[Data — start]

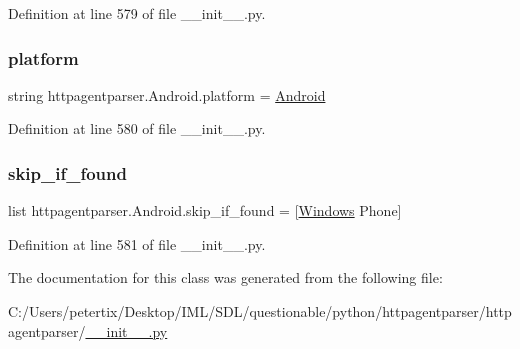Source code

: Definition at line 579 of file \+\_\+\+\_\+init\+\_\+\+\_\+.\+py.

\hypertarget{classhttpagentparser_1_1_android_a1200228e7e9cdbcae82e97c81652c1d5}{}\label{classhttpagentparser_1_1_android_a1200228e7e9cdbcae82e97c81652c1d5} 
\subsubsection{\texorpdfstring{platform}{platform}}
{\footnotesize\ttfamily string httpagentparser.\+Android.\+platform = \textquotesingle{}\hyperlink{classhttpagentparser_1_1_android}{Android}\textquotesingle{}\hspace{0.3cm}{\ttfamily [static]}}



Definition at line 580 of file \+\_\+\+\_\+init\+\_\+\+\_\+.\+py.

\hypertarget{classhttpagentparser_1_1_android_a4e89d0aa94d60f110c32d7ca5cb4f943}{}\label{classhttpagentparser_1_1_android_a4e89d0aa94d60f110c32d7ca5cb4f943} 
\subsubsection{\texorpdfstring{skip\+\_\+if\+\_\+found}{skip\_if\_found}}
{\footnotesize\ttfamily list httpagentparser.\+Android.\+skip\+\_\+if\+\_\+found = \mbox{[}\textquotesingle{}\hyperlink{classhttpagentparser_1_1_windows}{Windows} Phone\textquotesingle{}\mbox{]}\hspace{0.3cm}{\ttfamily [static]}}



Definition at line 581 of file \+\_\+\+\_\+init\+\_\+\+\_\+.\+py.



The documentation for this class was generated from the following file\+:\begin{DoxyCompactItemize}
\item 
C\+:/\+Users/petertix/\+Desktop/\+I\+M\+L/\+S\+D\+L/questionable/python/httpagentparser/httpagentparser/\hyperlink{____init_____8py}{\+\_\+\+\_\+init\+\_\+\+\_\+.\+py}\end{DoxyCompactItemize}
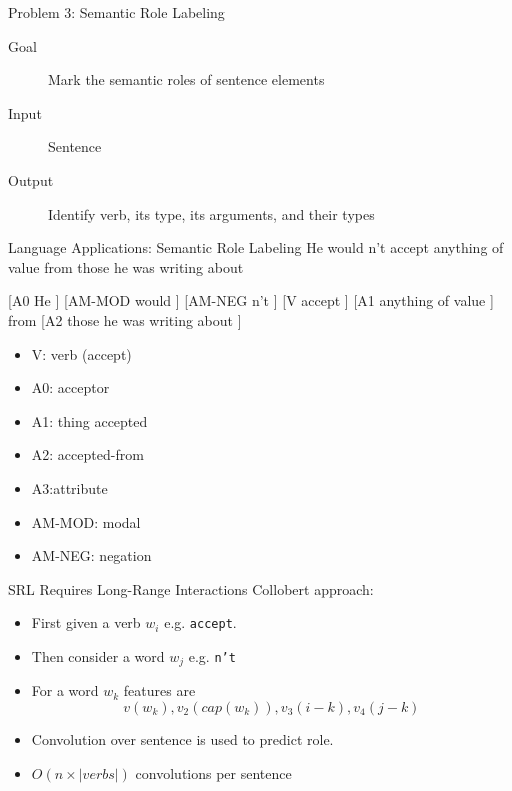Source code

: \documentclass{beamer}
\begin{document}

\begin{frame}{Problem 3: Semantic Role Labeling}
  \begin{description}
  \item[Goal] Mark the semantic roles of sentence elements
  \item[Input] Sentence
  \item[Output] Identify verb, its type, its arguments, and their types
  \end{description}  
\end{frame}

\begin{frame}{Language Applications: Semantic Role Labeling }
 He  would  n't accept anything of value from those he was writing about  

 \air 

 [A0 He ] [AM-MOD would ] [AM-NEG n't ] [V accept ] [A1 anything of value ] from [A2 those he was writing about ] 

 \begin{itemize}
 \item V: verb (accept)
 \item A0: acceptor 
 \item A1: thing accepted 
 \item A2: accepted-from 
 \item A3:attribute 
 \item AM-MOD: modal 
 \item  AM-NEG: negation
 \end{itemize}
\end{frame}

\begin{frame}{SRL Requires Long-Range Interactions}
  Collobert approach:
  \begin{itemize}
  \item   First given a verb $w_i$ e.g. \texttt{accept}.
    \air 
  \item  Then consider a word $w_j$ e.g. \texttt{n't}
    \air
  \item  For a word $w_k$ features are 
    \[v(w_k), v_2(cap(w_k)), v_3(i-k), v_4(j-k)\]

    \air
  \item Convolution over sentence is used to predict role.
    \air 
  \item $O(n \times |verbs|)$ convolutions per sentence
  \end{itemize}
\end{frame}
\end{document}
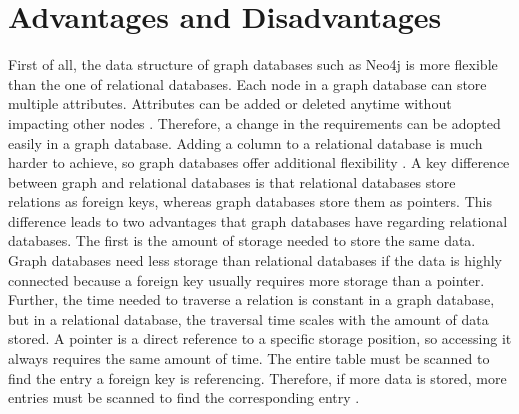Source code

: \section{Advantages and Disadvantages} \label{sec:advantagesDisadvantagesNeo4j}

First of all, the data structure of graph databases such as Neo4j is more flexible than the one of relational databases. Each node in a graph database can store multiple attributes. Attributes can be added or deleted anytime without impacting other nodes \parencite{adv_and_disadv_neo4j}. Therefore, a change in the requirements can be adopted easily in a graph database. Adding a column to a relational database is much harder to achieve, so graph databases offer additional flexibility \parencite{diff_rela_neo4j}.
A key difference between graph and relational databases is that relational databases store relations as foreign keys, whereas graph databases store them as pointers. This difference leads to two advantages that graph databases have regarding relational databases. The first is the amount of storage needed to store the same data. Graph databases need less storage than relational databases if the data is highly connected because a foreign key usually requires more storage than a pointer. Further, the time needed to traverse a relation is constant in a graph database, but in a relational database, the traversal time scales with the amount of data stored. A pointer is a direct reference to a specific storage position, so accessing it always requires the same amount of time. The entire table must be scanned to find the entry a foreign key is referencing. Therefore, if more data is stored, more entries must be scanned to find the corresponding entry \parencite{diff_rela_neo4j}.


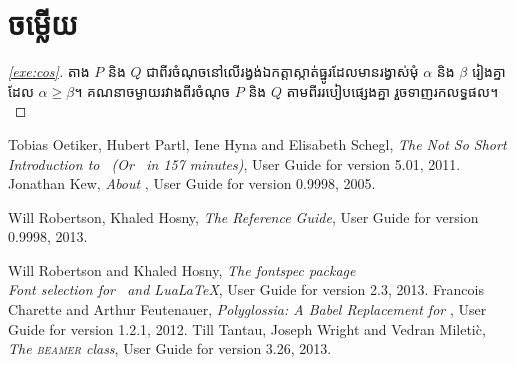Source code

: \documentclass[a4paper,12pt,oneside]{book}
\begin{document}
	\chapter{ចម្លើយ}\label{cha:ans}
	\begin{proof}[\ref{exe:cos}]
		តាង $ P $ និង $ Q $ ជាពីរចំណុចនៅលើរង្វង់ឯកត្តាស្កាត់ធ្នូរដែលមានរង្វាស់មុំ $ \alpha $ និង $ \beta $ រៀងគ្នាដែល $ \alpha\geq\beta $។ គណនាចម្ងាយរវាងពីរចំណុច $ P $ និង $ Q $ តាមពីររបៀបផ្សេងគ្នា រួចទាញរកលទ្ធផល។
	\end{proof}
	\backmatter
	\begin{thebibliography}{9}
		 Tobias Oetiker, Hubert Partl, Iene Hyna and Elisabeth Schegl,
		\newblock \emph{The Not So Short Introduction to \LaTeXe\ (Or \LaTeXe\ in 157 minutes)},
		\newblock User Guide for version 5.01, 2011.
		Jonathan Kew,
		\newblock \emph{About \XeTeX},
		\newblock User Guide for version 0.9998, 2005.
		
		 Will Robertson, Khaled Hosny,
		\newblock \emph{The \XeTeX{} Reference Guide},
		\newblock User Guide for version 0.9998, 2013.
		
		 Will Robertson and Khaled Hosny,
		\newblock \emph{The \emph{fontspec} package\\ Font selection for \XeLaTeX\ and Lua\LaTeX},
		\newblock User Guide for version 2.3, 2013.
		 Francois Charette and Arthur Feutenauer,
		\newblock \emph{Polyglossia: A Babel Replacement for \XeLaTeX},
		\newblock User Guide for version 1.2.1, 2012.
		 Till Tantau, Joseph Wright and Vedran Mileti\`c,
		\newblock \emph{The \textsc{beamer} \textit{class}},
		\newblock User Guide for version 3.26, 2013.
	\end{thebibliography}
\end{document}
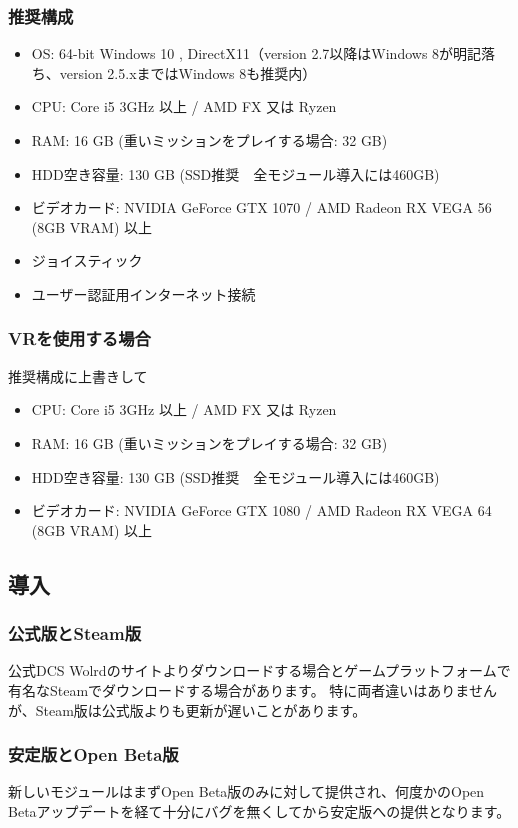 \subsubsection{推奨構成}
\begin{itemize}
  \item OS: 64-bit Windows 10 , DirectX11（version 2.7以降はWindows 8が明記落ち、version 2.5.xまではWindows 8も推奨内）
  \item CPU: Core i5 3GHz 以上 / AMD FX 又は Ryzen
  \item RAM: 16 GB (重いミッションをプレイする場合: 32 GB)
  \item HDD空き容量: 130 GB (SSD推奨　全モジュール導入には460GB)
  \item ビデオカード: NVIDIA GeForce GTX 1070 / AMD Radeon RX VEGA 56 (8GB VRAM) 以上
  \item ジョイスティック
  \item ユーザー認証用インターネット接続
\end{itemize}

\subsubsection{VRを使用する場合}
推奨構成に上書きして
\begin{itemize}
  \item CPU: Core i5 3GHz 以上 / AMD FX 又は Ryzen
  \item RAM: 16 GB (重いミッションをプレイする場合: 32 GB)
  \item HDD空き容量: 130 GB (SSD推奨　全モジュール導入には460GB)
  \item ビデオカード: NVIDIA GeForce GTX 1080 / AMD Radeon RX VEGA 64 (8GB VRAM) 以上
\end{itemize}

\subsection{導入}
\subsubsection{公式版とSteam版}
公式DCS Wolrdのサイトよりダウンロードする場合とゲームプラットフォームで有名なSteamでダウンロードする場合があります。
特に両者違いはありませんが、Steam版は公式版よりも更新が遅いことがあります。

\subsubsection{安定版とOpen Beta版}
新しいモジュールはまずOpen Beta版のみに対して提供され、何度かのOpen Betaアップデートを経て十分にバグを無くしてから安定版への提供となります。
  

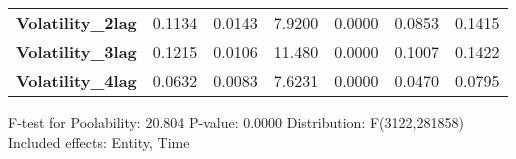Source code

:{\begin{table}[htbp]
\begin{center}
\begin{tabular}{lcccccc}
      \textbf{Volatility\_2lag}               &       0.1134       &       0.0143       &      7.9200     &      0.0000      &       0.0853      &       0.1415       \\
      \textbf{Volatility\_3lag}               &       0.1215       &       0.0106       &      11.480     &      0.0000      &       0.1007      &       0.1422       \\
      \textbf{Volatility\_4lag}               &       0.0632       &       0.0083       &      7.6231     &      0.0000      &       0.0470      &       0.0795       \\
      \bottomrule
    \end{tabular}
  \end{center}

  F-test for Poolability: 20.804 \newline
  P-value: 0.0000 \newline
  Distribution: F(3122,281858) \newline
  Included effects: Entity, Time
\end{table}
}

[Data — finish]

Across the entries, work out how many lines hold the word "file". Reply with that number only.

• [Response area]: 4